Album Review: MillionYoung – Replicants

[Old Flame; 2011]

The challenge for chillwave artists in 2011 will be to expand their sound without abandoning the nostalgic spirit that made them so appealing in the first place. I expect the genre to shed its lesser adherents, those Washed Out wannabes who pound the same two or three chords on their Casio keyboards and expect continued recognition on The Hype Machine. Some will say that chillwave is over, but in truth it will simply be maturing beyond the clichéd adjectives so frequently ascribed to its music (“hypnagogic,” “nostalgic,” “hazy,” “half-remembered”).

If ever there were a good candidate to update chillwave, it would be Florida’s Mike Diaz. The biggest problem with his Be So True EP from early last year was its brevity; at just 17 minutes long, the five-track release tantalized listeners with solid songwriting and ethereal vocals indebted to (but not derivative of) Elizabeth Frazer’s unintelligible yet seductive singing for the Cocteau Twins.

MillionYoung’s debut LP, ill-advisedly titled Replicants, sounds like his previous work on steroids. The songs are longer, the instruments more varied, the beats less uniform. Most effectively, Diaz brandishes a heavily-reverbed electric guitar, coating tracks like “Cosmonaut” and “Synanthropic” in a psychedelic ooze that recalls the trippy aura of Sun Araw and Ducktails. “001” also features an electric guitar, but this time Diaz uses it in a garage-rock context; meanwhile, lead single “Carlissian,” potential single “Perfect Eyes,” and album closer “Synanthropic” use acoustic guitars to refreshingly organic effect.

Unfortunately, these moments of inspired guitar work don’t quite make up for the redundant melodies and formless songs that compose a disappointing chunk of the album. The Atari-disco “On On,” funky “Easy Now,” midtempo “Gravity Feels,” and waltz-like “Forerunner” all start promisingly but quickly turn boring; Diaz never develops these melodies into fully-fledged pop songs, choosing instead to repeat the same musical phrases and layer synth on top of monotonous synth. He stretches pleasant synth-draped moments into staticky approximations of ambient noise. Too many tracks here are beefed-up variations of the songs from Be So True and 2009’s Sundreamm, replacing their short-and-sweet charm with tedium.
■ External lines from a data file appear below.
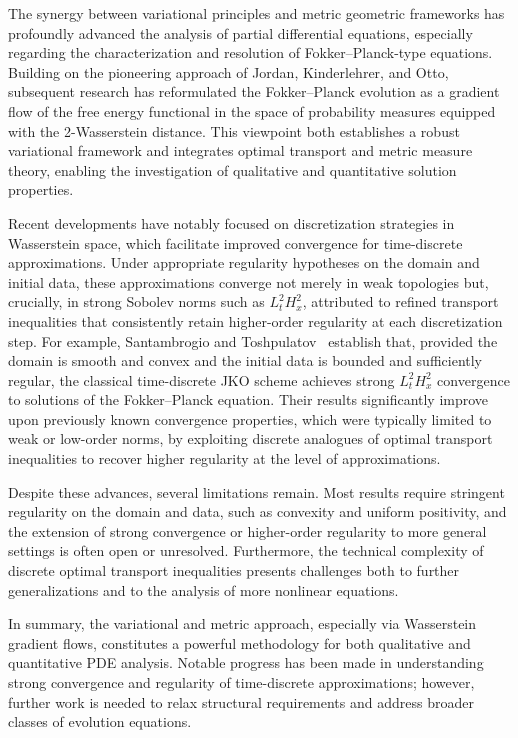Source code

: \documentclass[sigconf]{acmart}
\begin{document}
The synergy between variational principles and metric geometric frameworks has profoundly advanced the analysis of partial differential equations, especially regarding the characterization and resolution of Fokker–Planck-type equations. Building on the pioneering approach of Jordan, Kinderlehrer, and Otto, subsequent research has reformulated the Fokker–Planck evolution as a gradient flow of the free energy functional in the space of probability measures equipped with the 2-Wasserstein distance. This viewpoint both establishes a robust variational framework and integrates optimal transport and metric measure theory, enabling the investigation of qualitative and quantitative solution properties.

Recent developments have notably focused on discretization strategies in Wasserstein space, which facilitate improved convergence for time-discrete approximations. Under appropriate regularity hypotheses on the domain and initial data, these approximations converge not merely in weak topologies but, crucially, in strong Sobolev norms such as $L^2_t H^2_x$, attributed to refined transport inequalities that consistently retain higher-order regularity at each discretization step. For example, Santambrogio and Toshpulatov~\cite{ref96} establish that, provided the domain is smooth and convex and the initial data is bounded and sufficiently regular, the classical time-discrete JKO scheme achieves strong $L^2_t H^2_x$ convergence to solutions of the Fokker--Planck equation. Their results significantly improve upon previously known convergence properties, which were typically limited to weak or low-order norms, by exploiting discrete analogues of optimal transport inequalities to recover higher regularity at the level of approximations.

Despite these advances, several limitations remain. Most results require stringent regularity on the domain and data, such as convexity and uniform positivity, and the extension of strong convergence or higher-order regularity to more general settings is often open or unresolved. Furthermore, the technical complexity of discrete optimal transport inequalities presents challenges both to further generalizations and to the analysis of more nonlinear equations.

In summary, the variational and metric approach, especially via Wasserstein gradient flows, constitutes a powerful methodology for both qualitative and quantitative PDE analysis. Notable progress has been made in understanding strong convergence and regularity of time-discrete approximations; however, further work is needed to relax structural requirements and address broader classes of evolution equations.
\end{document}
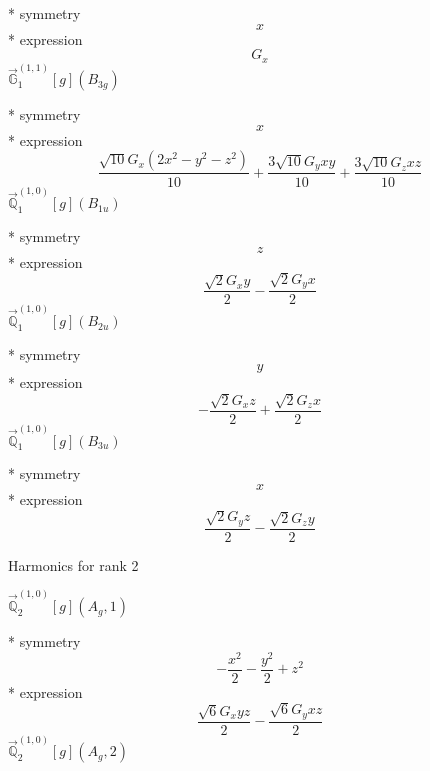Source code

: \documentclass[fleqn,8pt]{jsarticle}
\begin{document}
\noindent\quad ** symmetry
\begin{dmath*}
x
\end{dmath*}
\noindent\quad ** expression
\begin{dmath*}
G_{x}
\end{dmath*}
\noindent\quad $\vec{\mathbb{G}}_{1}^{(1,1)}[g](B_{3g})$

\noindent\quad ** symmetry
\begin{dmath*}
x
\end{dmath*}
\noindent\quad ** expression
\begin{dmath*}
\frac{\sqrt{10} G_{x} \left(2 x^{2} - y^{2} - z^{2}\right)}{10} + \frac{3 \sqrt{10} G_{y} x y}{10} + \frac{3 \sqrt{10} G_{z} x z}{10}
\end{dmath*}
\noindent\quad $\vec{\mathbb{Q}}_{1}^{(1,0)}[g](B_{1u})$

\noindent\quad ** symmetry
\begin{dmath*}
z
\end{dmath*}
\noindent\quad ** expression
\begin{dmath*}
\frac{\sqrt{2} G_{x} y}{2} - \frac{\sqrt{2} G_{y} x}{2}
\end{dmath*}
\noindent\quad $\vec{\mathbb{Q}}_{1}^{(1,0)}[g](B_{2u})$

\noindent\quad ** symmetry
\begin{dmath*}
y
\end{dmath*}
\noindent\quad ** expression
\begin{dmath*}
- \frac{\sqrt{2} G_{x} z}{2} + \frac{\sqrt{2} G_{z} x}{2}
\end{dmath*}
\noindent\quad $\vec{\mathbb{Q}}_{1}^{(1,0)}[g](B_{3u})$

\noindent\quad ** symmetry
\begin{dmath*}
x
\end{dmath*}
\noindent\quad ** expression
\begin{dmath*}
\frac{\sqrt{2} G_{y} z}{2} - \frac{\sqrt{2} G_{z} y}{2}
\end{dmath*}

\noindent * Harmonics for rank 2

\noindent\quad $\vec{\mathbb{Q}}_{2}^{(1,0)}[g](A_{g},1)$

\noindent\quad ** symmetry
\begin{dmath*}
- \frac{x^{2}}{2} - \frac{y^{2}}{2} + z^{2}
\end{dmath*}
\noindent\quad ** expression
\begin{dmath*}
\frac{\sqrt{6} G_{x} y z}{2} - \frac{\sqrt{6} G_{y} x z}{2}
\end{dmath*}
\noindent\quad $\vec{\mathbb{Q}}_{2}^{(1,0)}[g](A_{g},2)$
\end{document}
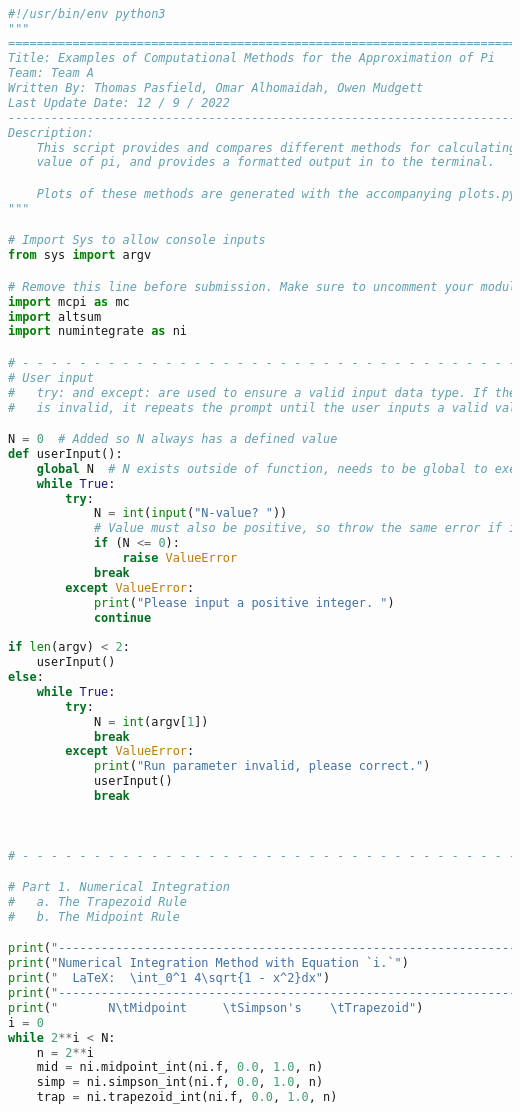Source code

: \documentclass[11pt]{article}
\begin{document}
\begin{lstlisting}[language=Python]

#!/usr/bin/env python3
"""
===============================================================================
Title: Examples of Computational Methods for the Approximation of Pi
Team: Team A
Written By: Thomas Pasfield, Omar Alhomaidah, Owen Mudgett
Last Update Date: 12 / 9 / 2022
-------------------------------------------------------------------------------
Description:
    This script provides and compares different methods for calculating the 
    value of pi, and provides a formatted output in to the terminal.

    Plots of these methods are generated with the accompanying plots.py file.
"""

# Import Sys to allow console inputs
from sys import argv

# Remove this line before submission. Make sure to uncomment your modules
import mcpi as mc
import altsum
import numintegrate as ni

# - - - - - - - - - - - - - - - - - - - - - - - - - - - - - - - - - - - - - - -
# User input
#   try: and except: are used to ensure a valid input data type. If the input
#   is invalid, it repeats the prompt until the user inputs a valid value.

N = 0  # Added so N always has a defined value
def userInput():
    global N  # N exists outside of function, needs to be global to execute.
    while True:
        try:
            N = int(input("N-value? "))
            # Value must also be positive, so throw the same error if it's not.
            if (N <= 0):
                raise ValueError
            break
        except ValueError:
            print("Please input a positive integer. ")
            continue
        
if len(argv) < 2:
    userInput()
else:
    while True:
        try:
            N = int(argv[1])
            break
        except ValueError:
            print("Run parameter invalid, please correct.")
            userInput()
            break
        
        
        
# - - - - - - - - - - - - - - - - - - - - - - - - - - - - - - - - - - - - - - -

# Part 1. Numerical Integration
#   a. The Trapezoid Rule
#   b. The Midpoint Rule

print("----------------------------------------------------------------")
print("Numerical Integration Method with Equation `i.`")
print("  LaTeX:  \int_0^1 4\sqrt{1 - x^2}dx")
print("----------------------------------------------------------------")
print("       N\tMidpoint     \tSimpson's    \tTrapezoid")
i = 0
while 2**i < N:
    n = 2**i
    mid = ni.midpoint_int(ni.f, 0.0, 1.0, n)
    simp = ni.simpson_int(ni.f, 0.0, 1.0, n)
    trap = ni.trapezoid_int(ni.f, 0.0, 1.0, n)
    

\end{lstlisting}
\end{document}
The best songs here—“Carlissian,” the title track, “Perfect Eyes,” “001”—marry pop sensibilities with chillwave’s Vaseline virtuosity, but they are few and far between. “Tokyo 3” runs under a minute but ought to have been expanded, as it provides another intriguing possibility with backwards rhythm (think Missy Elliott’s “Work It”) and a haunting melody. The bulk of this album, however, consists of tracks that sound more like instrumental exercises than proper songs. “Gravity Feels” best summarizes this problem; its introductory rhythm is bouncy and nimble, with a laid-back bassline groove to carry it along. After two minutes, however, nothing’s really changed except for the addition of an occasional synth line that seems more like an afterthought than an integral element. It’s not until the song’s final minute (following an irritatingly loud breakdown) that something interesting happens, as Diaz sings over a guitar line that wouldn’t have sounded out of place on Peter Bjorn and John’s Writer’s Block. But before this portion has time to develop, Diaz cuts it short, casting a clumsy, stilted shadow over the entire track.

Earlier, I said that Be So True was too short. As it turns out though, its brevity may have been a key to its success. It seems that when MillionYoung has more room to breathe, he suffocates on his own ideas. There’s a great EP’s worth of material hiding within Replicants, and I wish it had stayed that way.